The architecture that connects: we entered the Novartis Pavilion in Basel, designed by AMDL Circle and Michele De Lucchi

The work of AMDL CIRCLE and Michele De Lucchi opens a door into the elusive world of the pharmaceutical industry, putting available to the community an interpretative key and a new awareness of the background of research in the field of life sciences.

If curiosity and suspicion - especially the latter, in times of pandemic - connote in the collective imagination the perception of pharmaceutical giants with their billionaire assets and their 'impregnable' strongholds, the new pavilion designed by the Milanese studio AMDL CIRCLE by Michele De Lucchi for Novartis, inside the terraced park designed by Günther Vogt, marks a decisive stage in the history not only of the company but also of the city of Basel and, in a broader sense, in the possible approach to Big Pharma.

With the construction of the pavilion, intended to house exhibition spaces, for training and events, the intention was to open to the public - for the first time in the history of the multinational - the doors to the world of pharmacology and research, providing cognitive tools which, if on the one hand they do not put out the fire of controversy, on the other they are able to provide an interpretative viaticum of the codes of the pharmaceutical industries.

In any case, what catches the eye is that it is an operation that transcends the limits of self-referential marketing and that goes into much more fruitful territories of intellectual stimulation, interdisciplinary dialogue and confrontation in an open and participatory way.

The building is characterized by a clearly recognizable domed and luminescent volume, which looks like a UFO landed on the banks of the Rhine, in a perfect synthesis between technology, communication and poetic expression.

Developed on two floors and a mezzanine, the circular layout – a historically consolidated typology in the pavilions – evokes the universal themes of connectivity and inclusion, as De Lucchi states: “The layout of the Novartis Pavillon is inspired by the universal symbolism of the circle, considered a powerful field of psychophysical energy, a sort of sacred area where all physical and spiritual forces are concentrated.

Because architecture itself must communicate energy, inspire and promote connections between different voices and cultures".

On the ground floor, enclosed by continuous glass that allows the eye to filter seamlessly towards the surrounding landscape, the open plan with the entrance foyer, cafeteria and reception welcomes visitors and provides flexible spaces for learning, meetings and events.
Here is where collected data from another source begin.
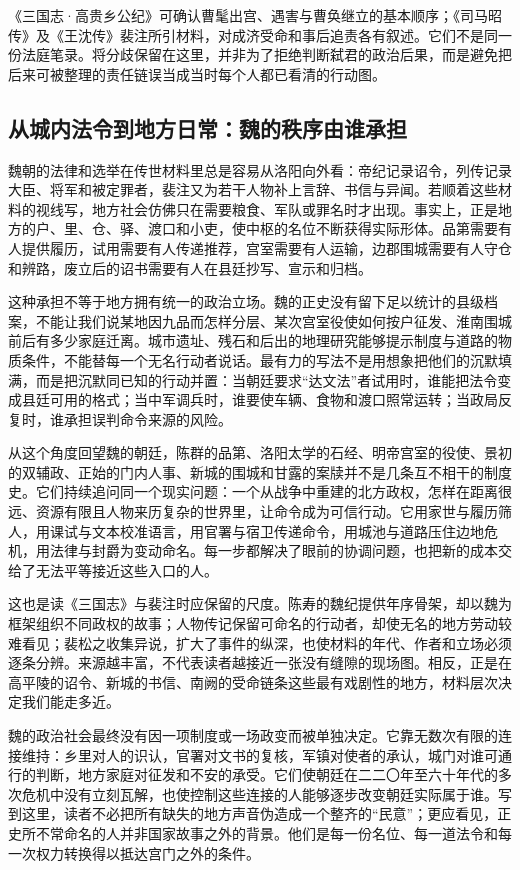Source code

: \begin{textwindow}
《三国志·高贵乡公纪》可确认曹髦出宫、遇害与曹奂继立的基本顺序；《司马昭传》及《王沈传》裴注所引材料，对成济受命和事后追责各有叙述。它们不是同一份法庭笔录。将分歧保留在这里，并非为了拒绝判断弑君的政治后果，而是避免把后来可被整理的责任链误当成当时每个人都已看清的行动图。
\end{textwindow}

\subsection{从城内法令到地方日常：魏的秩序由谁承担}

魏朝的法律和选举在传世材料里总是容易从洛阳向外看：帝纪记录诏令，列传记录大臣、将军和被定罪者，裴注又为若干人物补上言辞、书信与异闻。若顺着这些材料的视线写，地方社会仿佛只在需要粮食、军队或罪名时才出现。事实上，正是地方的户、里、仓、驿、渡口和小吏，使中枢的名位不断获得实际形体。品第需要有人提供履历，试用需要有人传递推荐，宫室需要有人运输，边郡围城需要有人守仓和辨路，废立后的诏书需要有人在县廷抄写、宣示和归档。

这种承担不等于地方拥有统一的政治立场。魏的正史没有留下足以统计的县级档案，不能让我们说某地因九品而怎样分层、某次宫室役使如何按户征发、淮南围城前后有多少家庭迁离。城市遗址、残石和后出的地理研究能够提示制度与道路的物质条件，不能替每一个无名行动者说话。最有力的写法不是用想象把他们的沉默填满，而是把沉默同已知的行动并置：当朝廷要求“达文法”者试用时，谁能把法令变成县廷可用的格式；当中军调兵时，谁要使车辆、食物和渡口照常运转；当政局反复时，谁承担误判命令来源的风险。

从这个角度回望魏的朝廷，陈群的品第、洛阳太学的石经、明帝宫室的役使、景初的双辅政、正始的门内人事、新城的围城和甘露的案牍并不是几条互不相干的制度史。它们持续追问同一个现实问题：一个从战争中重建的北方政权，怎样在距离很远、资源有限且人物来历复杂的世界里，让命令成为可信行动。它用家世与履历筛人，用课试与文本校准语言，用官署与宿卫传递命令，用城池与道路压住边地危机，用法律与封爵为变动命名。每一步都解决了眼前的协调问题，也把新的成本交给了无法平等接近这些入口的人。

这也是读《三国志》与裴注时应保留的尺度。陈寿的魏纪提供年序骨架，却以魏为框架组织不同政权的故事；人物传记保留可命名的行动者，却使无名的地方劳动较难看见；裴松之收集异说，扩大了事件的纵深，也使材料的年代、作者和立场必须逐条分辨。来源越丰富，不代表读者越接近一张没有缝隙的现场图。相反，正是在高平陵的诏令、新城的书信、南阙的受命链条这些最有戏剧性的地方，材料层次决定我们能走多近。

魏的政治社会最终没有因一项制度或一场政变而被单独决定。它靠无数次有限的连接维持：乡里对人的识认，官署对文书的复核，军镇对使者的承认，城门对谁可通行的判断，地方家庭对征发和不安的承受。它们使朝廷在二二〇年至六十年代的多次危机中没有立刻瓦解，也使控制这些连接的人能够逐步改变朝廷实际属于谁。写到这里，读者不必把所有缺失的地方声音伪造成一个整齐的“民意”；更应看见，正史所不常命名的人并非国家故事之外的背景。他们是每一份名位、每一道法令和每一次权力转换得以抵达宫门之外的条件。
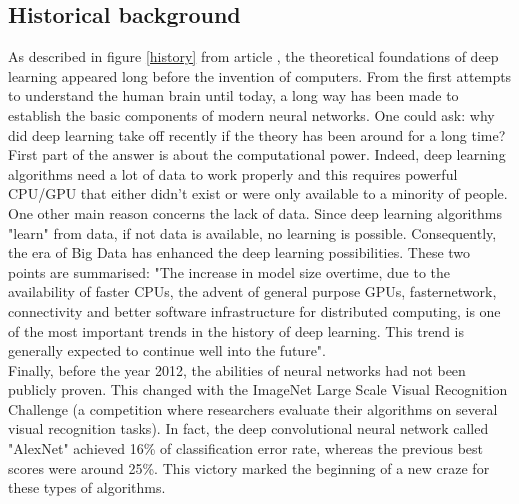 \subsection{Historical background}
\label{historical_background}
As described in figure \ref{history} from article \cite{14}, the theoretical foundations of deep learning appeared long before the invention of computers. From the first attempts to understand the human brain until today, a long way has been made to establish the basic components of modern neural networks. One could ask: why did deep learning take off recently if the theory has been around for a long time?\\
First part of the answer is about the computational power. Indeed, deep learning algorithms need a lot of data to work properly and this requires powerful CPU/GPU that either didn't exist or were only available to a minority of people. One other main reason concerns the lack of data. Since deep learning algorithms "learn" from data, if not data is available, no learning is possible. Consequently, the era of Big Data has enhanced the deep learning possibilities. These two points are summarised: "The increase in model size overtime, due to the availability of faster CPUs, the advent of general purpose GPUs, fasternetwork, connectivity and better software infrastructure for distributed computing, is one of the most important trends in the history of deep learning. This trend is generally expected to continue well into the future"\cite{15}.\\
Finally, before the year 2012, the abilities of neural networks had not been publicly proven. This changed with the ImageNet Large Scale Visual Recognition Challenge (a competition where researchers evaluate their algorithms on several visual recognition tasks). In fact, the deep convolutional neural network called "AlexNet" achieved 16\% of classification error rate, whereas the previous best scores were around 25\%. This victory marked the beginning of a new craze for these types of algorithms.



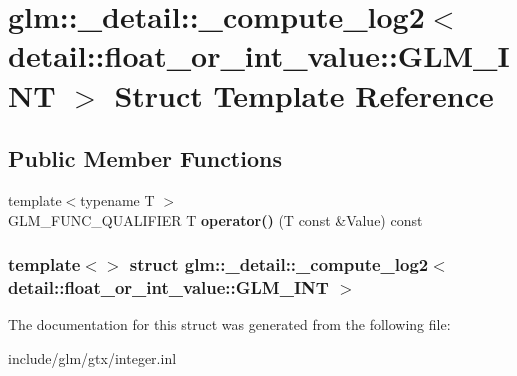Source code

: \hypertarget{structglm_1_1__detail_1_1__compute__log2_3_01detail_1_1float__or__int__value_1_1GLM__INT_01_4}{\section{glm\-:\-:\-\_\-detail\-:\-:\-\_\-compute\-\_\-log2$<$ detail\-:\-:float\-\_\-or\-\_\-int\-\_\-value\-:\-:\-G\-L\-M\-\_\-\-I\-N\-T $>$ \-Struct \-Template \-Reference}
\label{structglm_1_1__detail_1_1__compute__log2_3_01detail_1_1float__or__int__value_1_1GLM__INT_01_4}
}
\subsection*{\-Public \-Member \-Functions}
\begin{DoxyCompactItemize}
\item 
\hypertarget{structglm_1_1__detail_1_1__compute__log2_3_01detail_1_1float__or__int__value_1_1GLM__INT_01_4_aa739d9d5f580facbbf7f4925bc62d97e}{{\footnotesize template$<$typename T $>$ }\\\-G\-L\-M\-\_\-\-F\-U\-N\-C\-\_\-\-Q\-U\-A\-L\-I\-F\-I\-E\-R \-T {\bfseries operator()} (\-T const \&\-Value) const }\label{structglm_1_1__detail_1_1__compute__log2_3_01detail_1_1float__or__int__value_1_1GLM__INT_01_4_aa739d9d5f580facbbf7f4925bc62d97e}

\end{DoxyCompactItemize}
\subsubsection*{template$<$$>$ struct glm\-::\-\_\-detail\-::\-\_\-compute\-\_\-log2$<$ detail\-::float\-\_\-or\-\_\-int\-\_\-value\-::\-G\-L\-M\-\_\-\-I\-N\-T $>$}



\-The documentation for this struct was generated from the following file\-:\begin{DoxyCompactItemize}
\item 
include/glm/gtx/integer.\-inl\end{DoxyCompactItemize}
On the mezzanine level, a multi-media theater with steps connects the ground floor to the upper floor where the permanent exhibition Wonders of Medicine is located, curated by Atelier Brückner.
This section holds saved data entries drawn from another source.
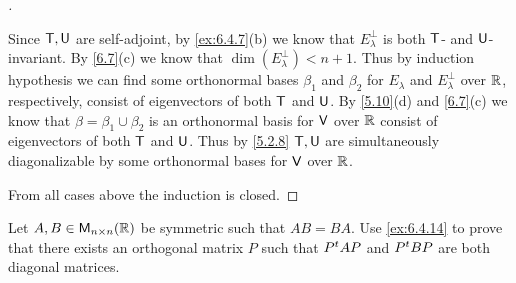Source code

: \begin{proof}[]
\begin{itemize}
          Since \(\mathsf{T}, \mathsf{U}\) are self-adjoint, by \cref{ex:6.4.7}(b) we know that \(E_{\lambda}^{\perp}\) is both \(\mathsf{T}\)- and \(\mathsf{U}\)-invariant.
          By \cref{6.7}(c) we know that \(\dim(E_{\lambda}^{\perp}) < n + 1\).
          Thus by induction hypothesis we can find some orthonormal bases \(\beta_1\) and \(\beta_2\) for \(E_{\lambda}\) and \(E_{\lambda}^{\perp}\) over \(\mathbb{R}\), respectively, consist of eigenvectors of both \(\mathsf{T}\) and \(\mathsf{U}\).
          By \cref{5.10}(d) and \cref{6.7}(c) we know that \(\beta = \beta_1 \cup \beta_2\) is an orthonormal basis for \(\mathsf{V}\) over \(\mathbb{R}\) consist of eigenvectors of both \(\mathsf{T}\) and \(\mathsf{U}\).
          Thus by \cref{5.2.8} \(\mathsf{T}, \mathsf{U}\) are simultaneously diagonalizable by some orthonormal bases for \(\mathsf{V}\) over \(\mathbb{R}\).
  \end{itemize}
  From all cases above the induction is closed.
\end{proof}

\begin{ex}\label{ex:6.4.15}
  Let \(A, B \in \ms[n][n][\R]\) be symmetric such that \(AB = BA\).
  Use \cref{ex:6.4.14} to prove that there exists an orthogonal matrix \(P\) such that \({P}^{t} A P\) and \({P}^{t} B P\) are both diagonal matrices.
\end{ex}

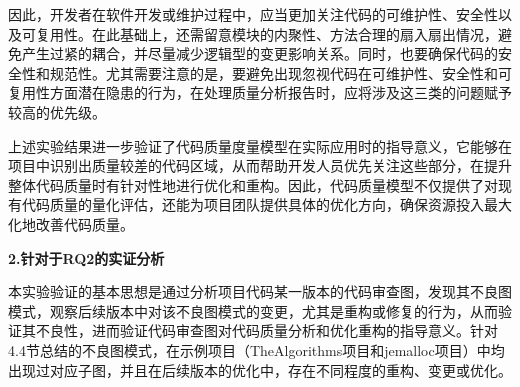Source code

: 因此，开发者在软件开发或维护过程中，应当更加关注代码的可维护性、安全性以及可复用性。在此基础上，还需留意模块的内聚性、方法合理的扇入扇出情况，避免产生过紧的耦合，并尽量减少逻辑型的变更影响关系。同时，也要确保代码的安全性和规范性。尤其需要注意的是，要避免出现忽视代码在可维护性、安全性和可复用性方面潜在隐患的行为，在处理质量分析报告时，应将涉及这三类的问题赋予较高的优先级。

上述实验结果进一步验证了代码质量度量模型在实际应用时的指导意义，它能够在项目中识别出质量较差的代码区域，从而帮助开发人员优先关注这些部分，在提升整体代码质量时有针对性地进行优化和重构。因此，代码质量模型不仅提供了对现有代码质量的量化评估，还能为项目团队提供具体的优化方向，确保资源投入最大化地改善代码质量。

\textbf{2.针对于RQ2的实证分析}

本实验验证的基本思想是通过分析项目代码某一版本的代码审查图，发现其不良图模式，观察后续版本中对该不良图模式的变更，尤其是重构或修复的行为，从而验证其不良性，进而验证代码审查图对代码质量分析和优化重构的指导意义。针对4.4节总结的不良图模式，在示例项目（TheAlgorithms项目和jemalloc项目）中均出现过对应子图，并且在后续版本的优化中，存在不同程度的重构、变更或优化。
The exhibition guides the discovery of life sciences, along a fluid path between past, present and future, divided into four sections with a rich narrative apparatus including listening booths, interactive panels and multimedia tables: Fragility of Life tells how diseases and therapies affect patients' lives; From Lab to Patient shows the production processes of a drug; Steps through Time focuses on the history of medicine and the pharmaceutical industry in Basel; Future of Healthcare questions about the social and ethical implications shaping the future of healthcare, inviting visitors to participate in virtual discussions with experts.
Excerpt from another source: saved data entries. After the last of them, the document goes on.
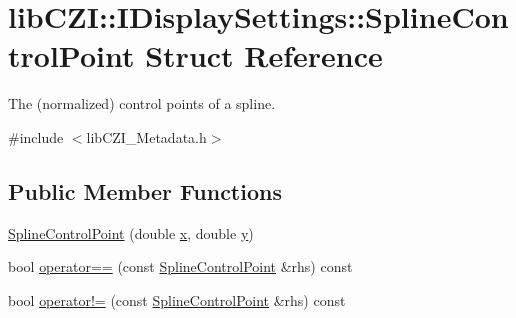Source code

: \hypertarget{structlib_c_z_i_1_1_i_display_settings_1_1_spline_control_point}{}\section{lib\+C\+ZI\+:\+:I\+Display\+Settings\+:\+:Spline\+Control\+Point Struct Reference}
\label{structlib_c_z_i_1_1_i_display_settings_1_1_spline_control_point}


The (normalized) control points of a spline.  




{\ttfamily \#include $<$lib\+C\+Z\+I\+\_\+\+Metadata.\+h$>$}

\subsection*{Public Member Functions}
\begin{DoxyCompactItemize}
\item 
\hyperlink{structlib_c_z_i_1_1_i_display_settings_1_1_spline_control_point_a0e35162e74f26a816a5e75443209b559}{Spline\+Control\+Point} (double \hyperlink{structlib_c_z_i_1_1_i_display_settings_1_1_spline_control_point_a1978764701b7179c6e5fd045dc88fe9a}{x}, double \hyperlink{structlib_c_z_i_1_1_i_display_settings_1_1_spline_control_point_a3cce749fa57f428f61d93f55c617becb}{y})
\item 
bool \hyperlink{structlib_c_z_i_1_1_i_display_settings_1_1_spline_control_point_ac81ec8f0c154cc1d840c1af1e9d46fd8}{operator==} (const \hyperlink{structlib_c_z_i_1_1_i_display_settings_1_1_spline_control_point}{Spline\+Control\+Point} \&rhs) const
\item 
bool \hyperlink{structlib_c_z_i_1_1_i_display_settings_1_1_spline_control_point_a2cb37002034da0bbe0ad9972358d3d5a}{operator!=} (const \hyperlink{structlib_c_z_i_1_1_i_display_settings_1_1_spline_control_point}{Spline\+Control\+Point} \&rhs) const
\end{DoxyCompactItemize}
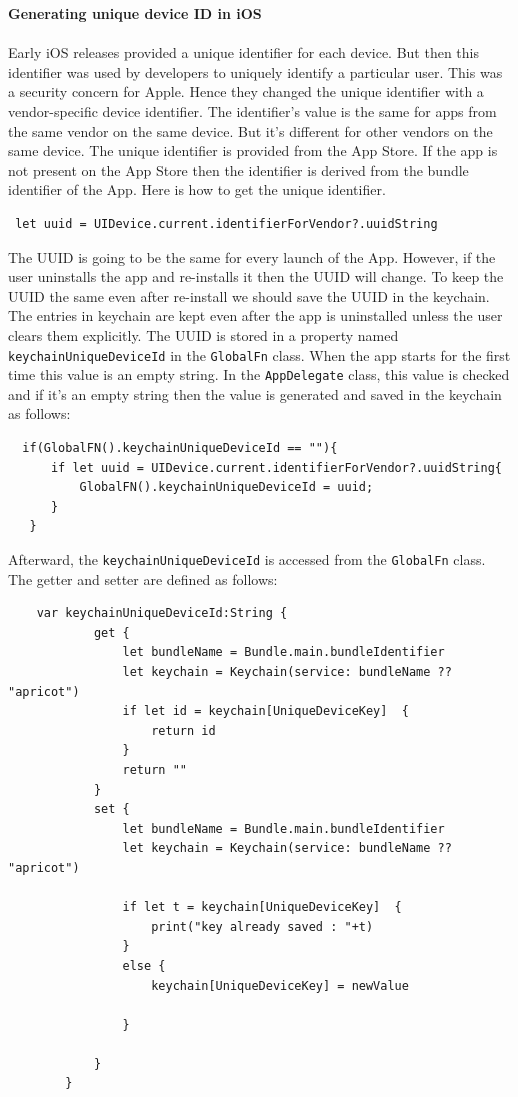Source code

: \documentclass[12pt, conference, a4paper]{article}
\begin{document}
\textbf{Generating unique device ID in iOS\\}\\
Early iOS releases provided a unique identifier for each device. But then this identifier was used by developers to uniquely identify a particular user. This was a security concern for Apple. Hence they changed the unique identifier with a vendor-specific device identifier. The identifier’s value is the same for apps from the same vendor on the same device. But it’s different for other vendors on the same device. The unique identifier is provided from the App Store. If the app is not present on the App Store then the identifier is derived from the bundle identifier of the App. 
Here is how to get the unique identifier. 
\begin{verbatim}
 let uuid = UIDevice.current.identifierForVendor?.uuidString   
\end{verbatim}
The UUID is going to be the same for every launch of the App. However, if the user uninstalls the app and re-installs it then the UUID will change. To keep the UUID the same even after re-install we should save the UUID in the keychain. The entries in keychain are kept even after the app is uninstalled unless the user clears them explicitly. The UUID is stored in a property named \texttt{keychainUniqueDeviceId} in the \texttt{GlobalFn} class. When the app starts for the first time this value is an empty string. In the \texttt{AppDelegate} class, this value is checked and if it’s an empty string then the value is generated and saved in the keychain as follows: 
\begin{verbatim}
  if(GlobalFN().keychainUniqueDeviceId == ""){
      if let uuid = UIDevice.current.identifierForVendor?.uuidString{
          GlobalFN().keychainUniqueDeviceId = uuid;
      }
   }
\end{verbatim}
Afterward, the \texttt{keychainUniqueDeviceId} is accessed from the \texttt{GlobalFn} class. The getter and setter are defined as follows:
\newpage
\begin{verbatim}
    var keychainUniqueDeviceId:String {
            get {
                let bundleName = Bundle.main.bundleIdentifier
                let keychain = Keychain(service: bundleName ?? "apricot")
                if let id = keychain[UniqueDeviceKey]  {
                    return id
                }
                return ""
            }
            set {
                let bundleName = Bundle.main.bundleIdentifier
                let keychain = Keychain(service: bundleName ?? "apricot")
  
                if let t = keychain[UniqueDeviceKey]  {
                    print("key already saved : "+t)
                }
                else {
                    keychain[UniqueDeviceKey] = newValue
  
                }
                
            }
        }
\end{verbatim}
\end{document}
Light is an essential design element: if the ground floor is irradiated by the diffused light that penetrates through the continuous windows, the exhibition floor is characterized by an enveloping and immersive atmosphere, where artificial lighting interacts with the luminous effects of monitors and video installations.

Inside, the palette of materials was chosen to suggest a soft and welcoming atmosphere: the bleached laminated wood structures dialogue with the light gray terrazzo floors, with the dark green dividing curtains and with the details in natural oak wood.

The customized furniture project was curated by AMDL CIRCLE and created by Production Privata, the company created by Michele De Lucchi that promotes experimental design and craftsmanship.

Particular attention was paid to the choice of materials, including oak wood which gives the furnishing elements (Benedetto tables, Bacchetta sofas, Possum stools – these the latter made ad hoc) a domestic and informal character.

Outside, a diaphanous surface with a media value gives the architecture the character of a symbolic 'lantern of knowledge' and underlies the theme of transparency in industrial processes.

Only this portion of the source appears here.